◆ **Exercise directions**:
Of the lines below, write out exactly those from the line with "### 6.2 zustand 스토어 세팅" through the line with "### 9.2 탭 선택시 이미지 바뀌도록 작업(페이트인 이벤트 추가)", both included, and skip the rest.

□ □ □ □

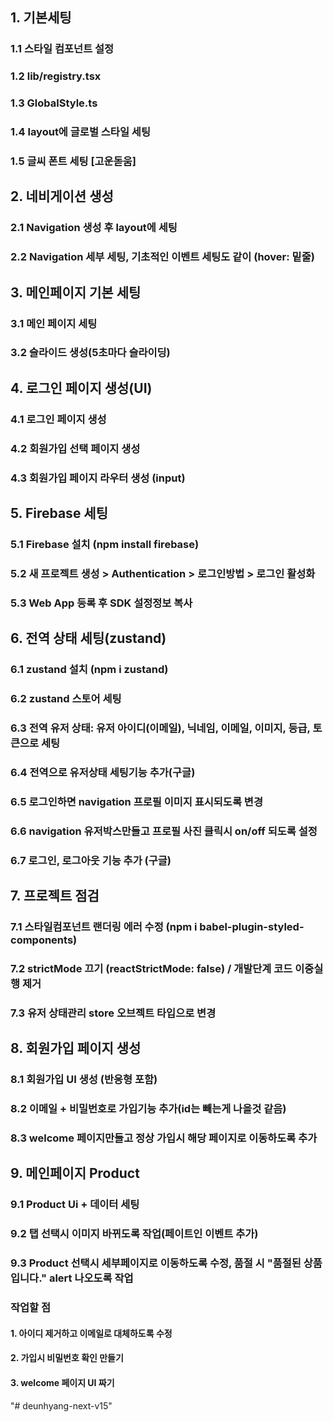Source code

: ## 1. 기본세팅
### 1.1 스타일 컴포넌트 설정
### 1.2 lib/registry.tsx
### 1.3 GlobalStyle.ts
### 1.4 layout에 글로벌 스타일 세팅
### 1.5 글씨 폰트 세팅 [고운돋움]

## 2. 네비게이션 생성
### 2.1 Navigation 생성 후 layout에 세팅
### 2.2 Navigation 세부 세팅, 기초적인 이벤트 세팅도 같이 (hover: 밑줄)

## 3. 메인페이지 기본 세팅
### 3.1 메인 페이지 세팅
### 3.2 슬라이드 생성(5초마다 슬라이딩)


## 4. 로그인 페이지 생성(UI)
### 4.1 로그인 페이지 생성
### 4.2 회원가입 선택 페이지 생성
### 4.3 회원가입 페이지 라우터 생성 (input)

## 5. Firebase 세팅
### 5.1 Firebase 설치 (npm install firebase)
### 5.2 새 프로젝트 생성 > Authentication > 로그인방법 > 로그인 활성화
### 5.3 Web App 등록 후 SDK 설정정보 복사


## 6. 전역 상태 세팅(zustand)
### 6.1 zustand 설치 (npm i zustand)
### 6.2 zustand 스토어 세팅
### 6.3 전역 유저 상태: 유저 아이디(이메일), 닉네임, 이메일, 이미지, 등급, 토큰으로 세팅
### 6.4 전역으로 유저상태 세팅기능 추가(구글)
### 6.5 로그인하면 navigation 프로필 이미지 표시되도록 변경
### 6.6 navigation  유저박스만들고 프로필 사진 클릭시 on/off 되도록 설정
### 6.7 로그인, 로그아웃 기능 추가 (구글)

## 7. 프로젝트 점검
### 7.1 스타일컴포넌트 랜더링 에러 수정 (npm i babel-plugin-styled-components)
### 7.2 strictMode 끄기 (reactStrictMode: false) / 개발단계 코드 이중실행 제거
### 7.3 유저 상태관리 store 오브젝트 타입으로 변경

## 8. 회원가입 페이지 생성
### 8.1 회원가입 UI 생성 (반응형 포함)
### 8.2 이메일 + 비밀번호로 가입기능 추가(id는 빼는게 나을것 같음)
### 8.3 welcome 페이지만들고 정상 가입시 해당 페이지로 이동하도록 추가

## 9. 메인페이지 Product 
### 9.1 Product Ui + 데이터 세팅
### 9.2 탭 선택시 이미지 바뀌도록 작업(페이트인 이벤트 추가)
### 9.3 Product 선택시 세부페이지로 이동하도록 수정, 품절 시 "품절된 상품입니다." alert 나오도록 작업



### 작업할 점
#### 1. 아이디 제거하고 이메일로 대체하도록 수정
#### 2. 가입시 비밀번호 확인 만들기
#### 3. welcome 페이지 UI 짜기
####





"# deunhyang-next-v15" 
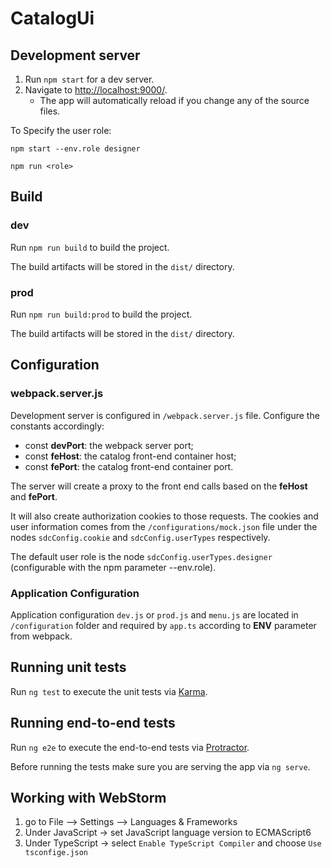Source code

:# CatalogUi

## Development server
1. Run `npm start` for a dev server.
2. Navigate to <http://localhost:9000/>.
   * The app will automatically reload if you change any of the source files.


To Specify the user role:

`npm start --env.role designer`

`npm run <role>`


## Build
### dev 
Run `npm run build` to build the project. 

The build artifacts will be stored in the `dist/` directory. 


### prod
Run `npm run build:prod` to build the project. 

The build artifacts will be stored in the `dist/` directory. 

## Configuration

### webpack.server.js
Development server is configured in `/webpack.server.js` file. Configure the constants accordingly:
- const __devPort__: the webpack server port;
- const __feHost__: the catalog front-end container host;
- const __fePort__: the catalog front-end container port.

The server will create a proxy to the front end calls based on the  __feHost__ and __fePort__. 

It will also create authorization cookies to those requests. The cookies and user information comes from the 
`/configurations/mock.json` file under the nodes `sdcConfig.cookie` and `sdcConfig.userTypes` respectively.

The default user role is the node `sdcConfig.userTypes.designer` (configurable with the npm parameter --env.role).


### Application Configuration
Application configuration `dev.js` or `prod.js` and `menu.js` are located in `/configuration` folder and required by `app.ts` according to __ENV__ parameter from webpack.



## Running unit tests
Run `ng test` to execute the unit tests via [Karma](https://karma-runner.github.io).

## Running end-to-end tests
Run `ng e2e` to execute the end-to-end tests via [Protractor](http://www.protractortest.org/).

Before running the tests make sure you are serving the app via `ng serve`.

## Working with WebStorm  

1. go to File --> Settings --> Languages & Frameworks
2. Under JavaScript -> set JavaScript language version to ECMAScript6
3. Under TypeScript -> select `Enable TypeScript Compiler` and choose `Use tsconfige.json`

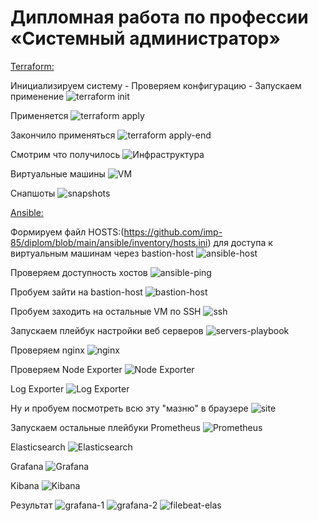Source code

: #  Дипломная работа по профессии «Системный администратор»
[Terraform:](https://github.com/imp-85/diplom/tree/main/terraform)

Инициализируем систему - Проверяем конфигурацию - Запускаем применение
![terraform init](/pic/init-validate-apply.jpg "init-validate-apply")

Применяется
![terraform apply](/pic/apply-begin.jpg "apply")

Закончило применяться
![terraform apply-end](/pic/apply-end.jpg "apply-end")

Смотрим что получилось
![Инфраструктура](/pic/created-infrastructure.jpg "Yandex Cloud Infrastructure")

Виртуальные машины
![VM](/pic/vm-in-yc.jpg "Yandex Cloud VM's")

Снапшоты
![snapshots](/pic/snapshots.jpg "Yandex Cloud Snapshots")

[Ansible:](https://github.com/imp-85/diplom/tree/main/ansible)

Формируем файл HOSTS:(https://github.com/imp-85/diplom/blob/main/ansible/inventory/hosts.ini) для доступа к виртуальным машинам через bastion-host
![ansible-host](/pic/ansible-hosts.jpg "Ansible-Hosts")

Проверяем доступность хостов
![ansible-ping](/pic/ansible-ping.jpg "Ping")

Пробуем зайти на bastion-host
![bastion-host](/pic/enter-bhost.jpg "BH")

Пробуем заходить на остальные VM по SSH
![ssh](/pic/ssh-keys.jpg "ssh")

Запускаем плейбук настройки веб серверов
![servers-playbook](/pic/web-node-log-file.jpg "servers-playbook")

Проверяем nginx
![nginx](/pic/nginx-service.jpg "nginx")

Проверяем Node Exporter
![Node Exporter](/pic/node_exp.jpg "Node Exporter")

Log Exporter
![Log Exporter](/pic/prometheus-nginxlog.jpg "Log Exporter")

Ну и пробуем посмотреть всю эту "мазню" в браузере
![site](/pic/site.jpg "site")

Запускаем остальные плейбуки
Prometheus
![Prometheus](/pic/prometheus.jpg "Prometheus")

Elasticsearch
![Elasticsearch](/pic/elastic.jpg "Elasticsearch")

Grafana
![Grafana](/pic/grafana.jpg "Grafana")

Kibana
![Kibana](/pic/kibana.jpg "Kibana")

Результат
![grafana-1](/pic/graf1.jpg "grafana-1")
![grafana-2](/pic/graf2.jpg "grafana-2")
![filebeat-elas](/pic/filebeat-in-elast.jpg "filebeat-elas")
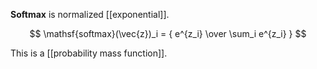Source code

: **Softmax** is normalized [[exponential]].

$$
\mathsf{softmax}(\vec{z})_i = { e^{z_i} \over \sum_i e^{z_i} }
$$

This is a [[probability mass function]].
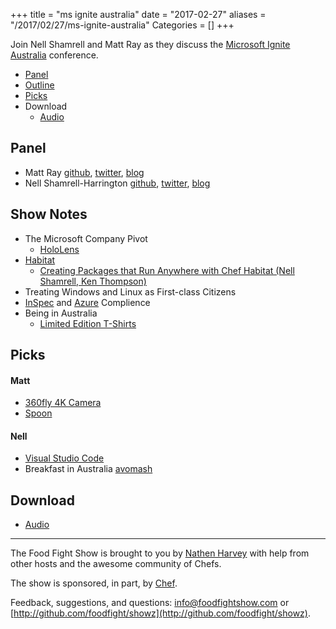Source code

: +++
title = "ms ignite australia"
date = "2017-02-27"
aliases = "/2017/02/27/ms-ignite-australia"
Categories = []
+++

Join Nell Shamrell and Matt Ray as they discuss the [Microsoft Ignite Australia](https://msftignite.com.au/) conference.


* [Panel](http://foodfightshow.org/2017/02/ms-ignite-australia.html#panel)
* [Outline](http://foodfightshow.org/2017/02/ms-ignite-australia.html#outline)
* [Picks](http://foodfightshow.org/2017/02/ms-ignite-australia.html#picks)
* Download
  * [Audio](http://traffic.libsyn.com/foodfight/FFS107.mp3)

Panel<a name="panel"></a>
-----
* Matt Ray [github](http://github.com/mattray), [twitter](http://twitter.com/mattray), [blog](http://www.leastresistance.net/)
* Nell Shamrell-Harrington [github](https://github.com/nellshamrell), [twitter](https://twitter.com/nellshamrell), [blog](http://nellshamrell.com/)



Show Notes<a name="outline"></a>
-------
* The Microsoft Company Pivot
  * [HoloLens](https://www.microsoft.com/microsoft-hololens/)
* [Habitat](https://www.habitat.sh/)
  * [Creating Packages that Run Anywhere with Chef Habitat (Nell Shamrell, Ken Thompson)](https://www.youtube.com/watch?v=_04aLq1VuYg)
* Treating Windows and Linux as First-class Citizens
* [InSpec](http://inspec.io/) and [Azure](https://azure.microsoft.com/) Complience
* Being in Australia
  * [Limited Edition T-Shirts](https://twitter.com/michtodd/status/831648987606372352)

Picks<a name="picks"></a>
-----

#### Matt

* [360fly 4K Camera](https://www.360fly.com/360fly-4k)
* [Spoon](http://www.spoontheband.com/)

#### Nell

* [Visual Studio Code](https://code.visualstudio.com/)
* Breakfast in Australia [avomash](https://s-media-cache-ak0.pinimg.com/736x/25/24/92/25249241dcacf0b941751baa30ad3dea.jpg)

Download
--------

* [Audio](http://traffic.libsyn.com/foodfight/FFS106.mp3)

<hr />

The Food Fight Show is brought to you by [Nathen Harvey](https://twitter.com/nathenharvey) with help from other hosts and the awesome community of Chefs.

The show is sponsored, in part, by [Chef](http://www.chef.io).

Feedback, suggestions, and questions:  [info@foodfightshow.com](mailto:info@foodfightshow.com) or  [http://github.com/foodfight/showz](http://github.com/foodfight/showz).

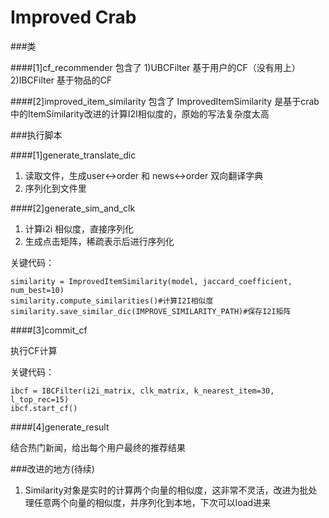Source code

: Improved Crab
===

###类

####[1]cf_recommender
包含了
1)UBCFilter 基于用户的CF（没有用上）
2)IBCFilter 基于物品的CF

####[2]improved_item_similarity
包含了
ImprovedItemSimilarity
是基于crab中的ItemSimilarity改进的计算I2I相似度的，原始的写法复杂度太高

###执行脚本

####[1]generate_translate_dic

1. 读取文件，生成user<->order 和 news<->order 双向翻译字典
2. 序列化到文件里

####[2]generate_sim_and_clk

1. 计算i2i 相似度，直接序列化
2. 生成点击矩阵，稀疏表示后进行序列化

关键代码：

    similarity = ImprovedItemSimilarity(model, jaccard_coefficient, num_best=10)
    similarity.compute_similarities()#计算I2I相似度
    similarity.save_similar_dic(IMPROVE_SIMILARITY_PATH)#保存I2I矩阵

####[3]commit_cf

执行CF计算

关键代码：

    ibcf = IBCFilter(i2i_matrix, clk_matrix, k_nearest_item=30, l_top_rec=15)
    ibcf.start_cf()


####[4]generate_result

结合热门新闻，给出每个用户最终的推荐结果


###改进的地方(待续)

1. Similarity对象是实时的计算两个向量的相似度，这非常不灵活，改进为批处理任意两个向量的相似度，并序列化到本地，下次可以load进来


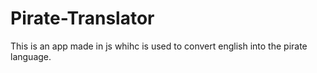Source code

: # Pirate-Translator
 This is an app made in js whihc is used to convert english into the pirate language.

□ □ □ □

◆ **Output for this exercise**:
### 6.2 zustand 스토어 세팅
### 6.3 전역 유저 상태: 유저 아이디(이메일), 닉네임, 이메일, 이미지, 등급, 토큰으로 세팅
### 6.4 전역으로 유저상태 세팅기능 추가(구글)
### 6.5 로그인하면 navigation 프로필 이미지 표시되도록 변경
### 6.6 navigation  유저박스만들고 프로필 사진 클릭시 on/off 되도록 설정
### 6.7 로그인, 로그아웃 기능 추가 (구글)

## 7. 프로젝트 점검
### 7.1 스타일컴포넌트 랜더링 에러 수정 (npm i babel-plugin-styled-components)
### 7.2 strictMode 끄기 (reactStrictMode: false) / 개발단계 코드 이중실행 제거
### 7.3 유저 상태관리 store 오브젝트 타입으로 변경

## 8. 회원가입 페이지 생성
### 8.1 회원가입 UI 생성 (반응형 포함)
### 8.2 이메일 + 비밀번호로 가입기능 추가(id는 빼는게 나을것 같음)
### 8.3 welcome 페이지만들고 정상 가입시 해당 페이지로 이동하도록 추가

## 9. 메인페이지 Product 
### 9.1 Product Ui + 데이터 세팅
### 9.2 탭 선택시 이미지 바뀌도록 작업(페이트인 이벤트 추가)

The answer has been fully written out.